Fine-grained utilization losses, idiosyncratic instruction behavior, or kernel launch overheads unless extended with empirical/per-case analysis (Wang et al., 2020).
Effects of algorithmic structure that yield inhomogeneous operational intensity across a workload (necessitating per-layer or per-kernel analysis).

Open research opportunities identified in the literature include:

Generalized multi-domain/multi-chip rooflines: Extension to chiplet architectures, complex system hierarchies (Verhelst et al., 22 May 2025).
Co-design of sparsity/quantization and hardware: Sparsity roofline modeling as a method for ex-ante hardware–algorithm narrowing (Shinn et al., 2023).
Automated tool integration: Embedding roofline workflows into compiler toolchains for emerging ISA/hardware (Batashev, 30 Jul 2025).
Energy-centric frameworks: Use of time/energy rooflines to guide ML "race-to-idle" strategies and power-aware design (K. et al., 24 Sep 2025).
Performance portability and auto-tuning: Systematic tuning of workload mapping and scheduling guided by roofline-derived bottleneck locations (Anderson et al., 2023).

6. Representative Table of Roofline Model Variants

Model Variant	Key Formulae / Axis	Specialization	References
Classic Roofline	$P = \min(P_\text{peak}, I b_s)$	Single memory, single compute limit	(Spear et al., 2015)
Multi-level Roofline	$AI_{L_i}$ , $b_{L_i}$ at each $L_i$	Register/SRAM/DRAM-level analysis	(Verhelst et al., 22 May 2025)
Communication Roof	COI-based ( $FLOPS/$ Comm. bytes)	Distributed, network-limited AI training	(Jiang et al., 2020)
Energy Roofline	$P_E = 1 / (E_{op} + \sum_i E_{L_i}/AI_{L_i})$	Joint throughput/efficiency roofline	(Verhelst et al., 22 May 2025, K. et al., 24 Sep 2025)
Sparsity Roofline	(Accuracy, speedup) axes, SoL latency	DNN sparsity/accuracy/speedup joint analysis	(Shinn et al., 2023)
Time Roofline	(Compute time, bandwidth time) axes	DL kernel launch overhead, batch effects	(Wang et al., 2020, K. et al., 24 Sep 2025)

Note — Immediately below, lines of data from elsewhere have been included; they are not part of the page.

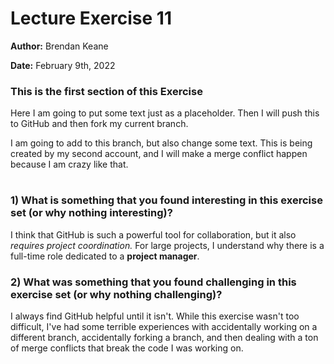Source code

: # **Lecture Exercise 11**
**Author:** Brendan Keane

**Date:** February 9th, 2022

### This is the first section of this Exercise
Here I am going to put some text just as a placeholder. Then I will push this to GitHub and then fork my current branch.

I am going to add to this branch, but also change some text. This is being created by my second account, and I will make a merge conflict happen because I am crazy like that.

#

### 1) What is something that you found interesting in this exercise set (or why nothing interesting)?

I think that GitHub is such a powerful tool for collaboration, but it also _requires project coordination._ For large projects, I understand why there is a full-time role dedicated to a **project manager**.

### 2) What was something that you found challenging in this exercise set (or why nothing challenging)?

I always find GitHub helpful until it isn't. While this exercise wasn't too difficult, I've had some terrible experiences with accidentally working on a different branch, accidentally forking a branch, and then dealing with a ton of merge conflicts that break the code I was working on. 
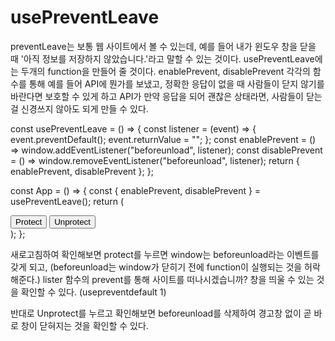 
# usePreventLeave
preventLeave는 보통 웹 사이트에서 볼 수 있는데, 예를 들어 내가 윈도우 창을 닫을 때 '아직 정보를 저장하지 않았습니다.'라고 말할 수 있는 것이다.
usePreventLeave에는 두개의 function을 만들어 줄 것이다. enablePrevent, disablePrevent 각각의 함수를 통해 예를 들어 API에 뭔가를 보냈고, 정확한 응답이 없을 때 사람들이 닫지 않기를 바란다면 보호할 수 있게 하고 API가 만약 응답을 되어 괜찮은 상태라면, 사람들이 닫는걸 신경쓰지 않아도 되게 만들 수 있다.

const usePreventLeave = () => {
  const listener = (event) => {
    event.preventDefault();
    event.returnValue = "";
  };
  const enablePrevent = () => window.addEventListener("beforeunload", listener);
  const disablePrevent = () =>
    window.removeEventListener("beforeunload", listener);
  return { enablePrevent, disablePrevent };
};

const App = () => {
  const { enablePrevent, disablePrevent } = usePreventLeave();
  return (
    <div className="App">
      <button onClick={enablePrevent}>Protect</button>
      <button onClick={disablePrevent}>Unprotect</button>
    </div>
  );
};

새로고침하여 확인해보면 protect를 누르면 window는 beforeunload라는 이벤트를 갖게 되고, (beforeunload는 window가 닫히기 전에 function이 실행되는 것을 허락해준다.) lister 함수의 prevent를 통해 사이트를 떠나시겠습니까? 창을 띄울 수 있는 것을 확인할 수 있다. (usepreventdefault 1)

반대로 Unprotect를 누르고 확인해보면 beforeunload를 삭제하여 경고창 없이 곧 바로 창이 닫혀지는 것을 확인할 수 있다.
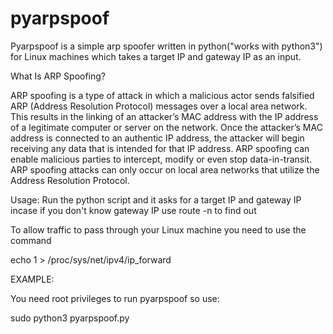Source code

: # pyarpspoof

Pyarpspoof is a simple arp spoofer written in python("works with python3") for Linux machines which takes a target IP and gateway IP as an input.


What Is ARP Spoofing?

ARP spoofing is a type of attack in which a malicious actor sends falsified ARP (Address Resolution Protocol) messages over a local area network. This results in the linking of an attacker’s MAC address with the IP address of a legitimate computer or server on the network. Once the attacker’s MAC address is connected to an authentic IP address, the attacker will begin receiving any data that is intended for that IP address. ARP spoofing can enable malicious parties to intercept, modify or even stop data-in-transit. ARP spoofing attacks can only occur on local area networks that utilize the Address Resolution Protocol.


Usage:
Run the python script and it asks for a target IP and gateway IP
incase if you don't know gateway IP use route -n to find out

To allow traffic to pass through your Linux machine you need to use the command

echo 1 > /proc/sys/net/ipv4/ip_forward

EXAMPLE:

You need root privileges to run pyarpspoof so use:

sudo python3 pyarpspoof.py
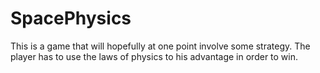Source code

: # SpacePhysics
This is a game that will hopefully at one point involve some strategy.
The player has to use the laws of physics to his advantage in order to win.
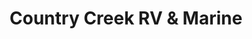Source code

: ---
title: "Country Creek RV & Marine"
url: /hattiesburg/country-creek-rv-und-marine/
shop: Wohnwagen
---
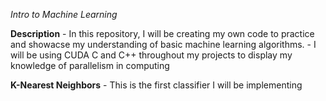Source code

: *Intro to Machine Learning*

**Description**
	- In this repository, I will be creating my own code to practice and showacse my understanding of basic machine learning algorithms.
	- I will be using CUDA C and C++ throughout my projects to display my knowledge of parallelism in computing


**K-Nearest Neighbors**
	- This is the first classifier I will be implementing
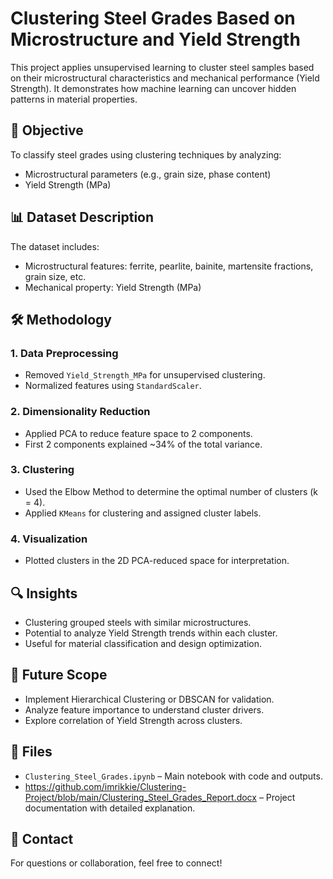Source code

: # Clustering Steel Grades Based on Microstructure and Yield Strength

This project applies unsupervised learning to cluster steel samples based on their microstructural characteristics and mechanical performance (Yield Strength). It demonstrates how machine learning can uncover hidden patterns in material properties.

## 📌 Objective

To classify steel grades using clustering techniques by analyzing:
- Microstructural parameters (e.g., grain size, phase content)
- Yield Strength (MPa)

## 📊 Dataset Description

The dataset includes:
- Microstructural features: ferrite, pearlite, bainite, martensite fractions, grain size, etc.
- Mechanical property: Yield Strength (MPa)

## 🛠️ Methodology

### 1. Data Preprocessing
- Removed `Yield_Strength_MPa` for unsupervised clustering.
- Normalized features using `StandardScaler`.

### 2. Dimensionality Reduction
- Applied PCA to reduce feature space to 2 components.
- First 2 components explained ~34% of the total variance.

### 3. Clustering
- Used the Elbow Method to determine the optimal number of clusters (k = 4).
- Applied `KMeans` for clustering and assigned cluster labels.

### 4. Visualization
- Plotted clusters in the 2D PCA-reduced space for interpretation.

## 🔍 Insights

- Clustering grouped steels with similar microstructures.
- Potential to analyze Yield Strength trends within each cluster.
- Useful for material classification and design optimization.

## 🚀 Future Scope

- Implement Hierarchical Clustering or DBSCAN for validation.
- Analyze feature importance to understand cluster drivers.
- Explore correlation of Yield Strength across clusters.

## 📂 Files

- `Clustering_Steel_Grades.ipynb` – Main notebook with code and outputs.
- https://github.com/imrikkie/Clustering-Project/blob/main/Clustering_Steel_Grades_Report.docx – Project documentation with detailed explanation.

## 📧 Contact

For questions or collaboration, feel free to connect!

7. Impact and Significance in System and Algorithm Design

The adoption of roofline-based theoretical analysis has driven advances in algorithm–hardware co-design and provided a lingua franca for communication between architecture, systems, and applications researchers. Its generalization to energy, communication, and domain-specific bottlenecks makes it foundational for optimizing emerging workloads (deep learning, sparse inference, edge AI), guiding both incremental optimization and fundamental hardware/software architectural choices. Robust, automated, and portable toolchains have further democratized its use outside highly specialized performance engineering communities.

Key references demonstrating these principles, methodological innovations, and broad applicability include (Xie et al., 1 Nov 2024, Verhelst et al., 22 May 2025, K. et al., 24 Sep 2025, Wang et al., 2020, Yang et al., 2020, Shinn et al., 2023, Hammer et al., 2017), and (Batashev, 30 Jul 2025).